Dataset entries
*****

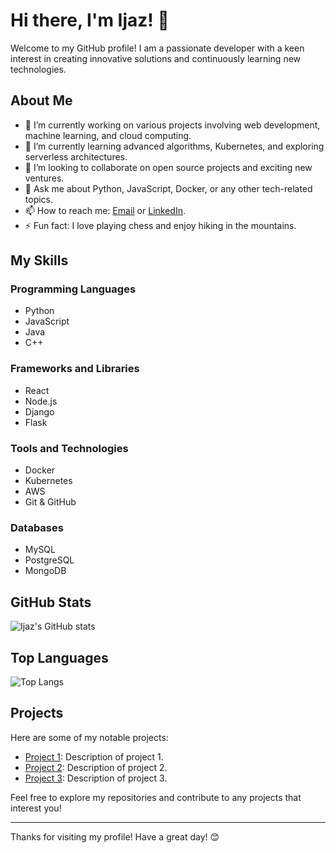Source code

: # Hi there, I'm Ijaz! 👋

Welcome to my GitHub profile! I am a passionate developer with a keen interest in creating innovative solutions and continuously learning new technologies. 

## About Me

- 🔭 I’m currently working on various projects involving web development, machine learning, and cloud computing.
- 🌱 I’m currently learning advanced algorithms, Kubernetes, and exploring serverless architectures.
- 👯 I’m looking to collaborate on open source projects and exciting new ventures.
- 💬 Ask me about Python, JavaScript, Docker, or any other tech-related topics.
- 📫 How to reach me: [Email](mailto:ijaz@example.com) or [LinkedIn](https://www.linkedin.com/in/ijaz/).
- ⚡ Fun fact: I love playing chess and enjoy hiking in the mountains.

## My Skills

### Programming Languages
- Python
- JavaScript
- Java
- C++

### Frameworks and Libraries
- React
- Node.js
- Django
- Flask

### Tools and Technologies
- Docker
- Kubernetes
- AWS
- Git & GitHub

### Databases
- MySQL
- PostgreSQL
- MongoDB

## GitHub Stats

![Ijaz's GitHub stats](https://github-readme-stats.vercel.app/api?username=ijaz-at-studio93&show_icons=true&theme=radical)

## Top Languages

![Top Langs](https://github-readme-stats.vercel.app/api/top-langs/?username=ijaz-at-studio93&layout=compact&theme=radical)

## Projects

Here are some of my notable projects:

- [Project 1](https://github.com/ijaz-at-studio93/project1): Description of project 1.
- [Project 2](https://github.com/ijaz-at-studio93/project2): Description of project 2.
- [Project 3](https://github.com/ijaz-at-studio93/project3): Description of project 3.

Feel free to explore my repositories and contribute to any projects that interest you!

---

Thanks for visiting my profile! Have a great day! 😊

*****

Repeat the records word for word. Leave out whatever pictures they hold.

Source code

: # Hi there, I'm Ijaz! 👋

Welcome to my GitHub profile! I am a passionate developer with a keen interest in creating innovative solutions and continuously learning new technologies. 

## About Me

- 🔭 I’m currently working on various projects involving web development, machine learning, and cloud computing.
- 🌱 I’m currently learning advanced algorithms, Kubernetes, and exploring serverless architectures.
- 👯 I’m looking to collaborate on open source projects and exciting new ventures.
- 💬 Ask me about Python, JavaScript, Docker, or any other tech-related topics.
- 📫 How to reach me: [Email](mailto:ijaz@example.com) or [LinkedIn](https://www.linkedin.com/in/ijaz/).
- ⚡ Fun fact: I love playing chess and enjoy hiking in the mountains.

## My Skills

### Programming Languages
- Python
- JavaScript
- Java
- C++

### Frameworks and Libraries
- React
- Node.js
- Django
- Flask

### Tools and Technologies
- Docker
- Kubernetes
- AWS
- Git & GitHub

### Databases
- MySQL
- PostgreSQL
- MongoDB

## GitHub Stats

![Ijaz's GitHub stats](https://github-readme-stats.vercel.app/api?username=ijaz-at-studio93&show_icons=true&theme=radical)

## Top Languages

![Top Langs](https://github-readme-stats.vercel.app/api/top-langs/?username=ijaz-at-studio93&layout=compact&theme=radical)

## Projects

Here are some of my notable projects:

- [Project 1](https://github.com/ijaz-at-studio93/project1): Description of project 1.
- [Project 2](https://github.com/ijaz-at-studio93/project2): Description of project 2.
- [Project 3](https://github.com/ijaz-at-studio93/project3): Description of project 3.

Feel free to explore my repositories and contribute to any projects that interest you!

---

Thanks for visiting my profile! Have a great day! 😊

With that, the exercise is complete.